Bien que dans le cas de cette dernière, il y a un élément explosif supplémentaire, à savoir qu’en plus de la pandémie il y a un blocus qui a coûté au pays environ 347 milliards de dollars au cours des près de six décennies d’application, a souligné l’ancien président colombien.
Un blocus injuste, unilatéral, hégémonique, rejeté par les Nations Unies, qui a survécu grâce aux affrontements politiques entre démocrates et républicains pendant de nombreuses années en Floride, en raison de la forte influence des secteurs cubains qui sont contre la révolution à Cuba, a-t-il fait remarquer.
Cependant, Cuba a réussi à faire de sa lutte pour la survie, au milieu du blocus, un exemple d’héroïsme et de dignité pour le monde .
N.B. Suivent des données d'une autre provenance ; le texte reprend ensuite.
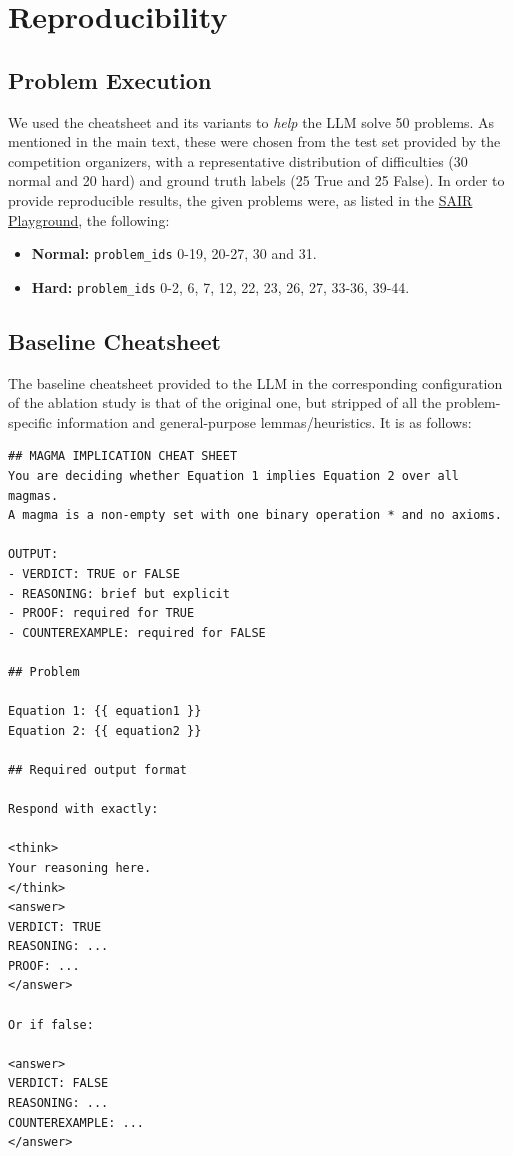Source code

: \documentclass{article}
\begin{document}
\section{Reproducibility}

\subsection{Problem Execution}
\label{appendix:problem_execution}

We used the cheatsheet and its variants to \textit{help} the LLM solve 50 problems. As mentioned in the main text, these were chosen from the test set provided by the competition organizers, with a representative distribution of difficulties (30 normal and 20 hard) and ground truth labels (25 True and 25 False). In order to provide reproducible results, the given problems were, as listed in the \href{https://playground.sair.foundation/playground/mathematics-distillation-challenge-equational-theories-stage1}{SAIR Playground}, the following:
\begin{itemize}
  \item \textbf{Normal:} \texttt{problem\_ids} 0-19, 20-27, 30 and 31.
  \item \textbf{Hard:} \texttt{problem\_ids} 0-2, 6, 7, 12, 22, 23, 26, 27, 33-36, 39-44.
\end{itemize}

\subsection{Baseline Cheatsheet}
\label{appendix:baseline_cheatsheet}

The baseline cheatsheet provided to the LLM in the corresponding configuration of the ablation study is that of the original one, but stripped of all the problem-specific information and general-purpose lemmas/heuristics. It is as follows:
\begin{verbatim}
## MAGMA IMPLICATION CHEAT SHEET
You are deciding whether Equation 1 implies Equation 2 over all magmas.
A magma is a non-empty set with one binary operation * and no axioms.

OUTPUT:
- VERDICT: TRUE or FALSE
- REASONING: brief but explicit
- PROOF: required for TRUE
- COUNTEREXAMPLE: required for FALSE

## Problem

Equation 1: {{ equation1 }}
Equation 2: {{ equation2 }}

## Required output format

Respond with exactly:

<think>
Your reasoning here.
</think>
<answer>
VERDICT: TRUE
REASONING: ...
PROOF: ...
</answer>

Or if false:

<answer>
VERDICT: FALSE
REASONING: ...
COUNTEREXAMPLE: ...
</answer>
\end{verbatim}
\end{document}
Cuba est le George Floyd du monde, asphyxié par la botte cruelle du blocus que les États-Unis continuent de lui appliquer, y compris en ces moments difficiles de la pandémie, a décrit Samper faisant une analogie avec les dommages que le blocus économique, commercial et financier a causés à la population de l’île.
Le célèbre homme politique a fait allusion au communiqué publié par le Groupe de Puebla la semaine dernière :
« Quel pays peut survivre quand on lui limite la mobilité de sa population, de ses devises, de ses marchandises, de ses services, de ses aliments, de ses médicaments, des pièces de rechange pour ses centrales électriques, précisément en des temps aussi difficiles que ceux que nous vivons », a cité le politicien colombien.